Restating prior financial statements using the pooling method

How is that done? Lets say after the acquiring company consolidates its income statement after acquisition, it shows sales of $500 million, whereas last year sales were $200 million, how is last year’s income statement restated?

last years income from subsidiary + last years 200Million on parent… and so on for everything else (on either the income statement or balance sheet). from the time the two companies got pooled together (they are joined at the hip, so to speak). so for all previous periods the pooling consolidated financial statement preparation process would be repeated.

and if there are 50 years of financial statements, what do they do? Would anyone like to be an M&A accountant?

hence the move towards purchase vs pooling? i certainly wouldn’t want to be any sort of accountant.

But now we are really distorting historical comparison after getting rid of the pooling method, aren’t we?
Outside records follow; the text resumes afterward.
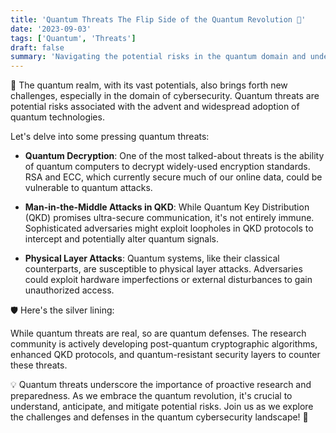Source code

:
 ```yaml
---
title: 'Quantum Threats The Flip Side of the Quantum Revolution 🚫'
date: '2023-09-03'
tags: ['Quantum', 'Threats']
draft: false
summary: 'Navigating the potential risks in the quantum domain and understanding the defenses against them!'
---
```


🚫 The quantum realm, with its vast potentials, also brings forth new challenges, especially in the domain of cybersecurity. Quantum threats are potential risks associated with the advent and widespread adoption of quantum technologies.

Let's delve into some pressing quantum threats:

- **Quantum Decryption**: One of the most talked-about threats is the ability of quantum computers to decrypt widely-used encryption standards. RSA and ECC, which currently secure much of our online data, could be vulnerable to quantum attacks.

- **Man-in-the-Middle Attacks in QKD**: While Quantum Key Distribution (QKD) promises ultra-secure communication, it's not entirely immune. Sophisticated adversaries might exploit loopholes in QKD protocols to intercept and potentially alter quantum signals.

- **Physical Layer Attacks**: Quantum systems, like their classical counterparts, are susceptible to physical layer attacks. Adversaries could exploit hardware imperfections or external disturbances to gain unauthorized access.

🛡️ Here's the silver lining:

While quantum threats are real, so are quantum defenses. The research community is actively developing post-quantum cryptographic algorithms, enhanced QKD protocols, and quantum-resistant security layers to counter these threats.

💡 Quantum threats underscore the importance of proactive research and preparedness. As we embrace the quantum revolution, it's crucial to understand, anticipate, and mitigate potential risks. Join us as we explore the challenges and defenses in the quantum cybersecurity landscape! 🌌
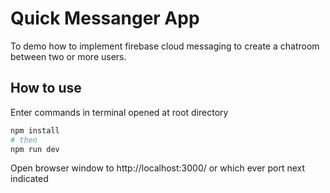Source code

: # Quick Messanger App

To demo how to implement firebase cloud messaging to create a chatroom between two or more users.

## How to use

Enter commands in terminal opened at root directory

```bash
npm install
# then
npm run dev
```
Open browser window to http://localhost:3000/ or which ever port next indicated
No other method restates financial statements, and I’m afraid as analysts, we are expected to do that ourselves?

i dunno- doesn’t it feel like distorting them even more to smoosh (smush? that’s a funny looking word written out) 2 companies together historically as if they were 1 when they weren’t up to the point in time when they consolidated? tell me to start reading SS17 now and stop procrastinating. i can’t avoid swaps forever. it’s time.

It depends how you look at it. If last year’s NI was $100 and this year (after consolidation) it’s $300 milion, has the company’s earnings really improved? But with restatement, you would see may be last year it was $270 and now $300, a much more realistic growth. That’s what they do with stock splits and large dividends, they restate prior numbers. I did half of the swaps study session, and it wasn’t too painful.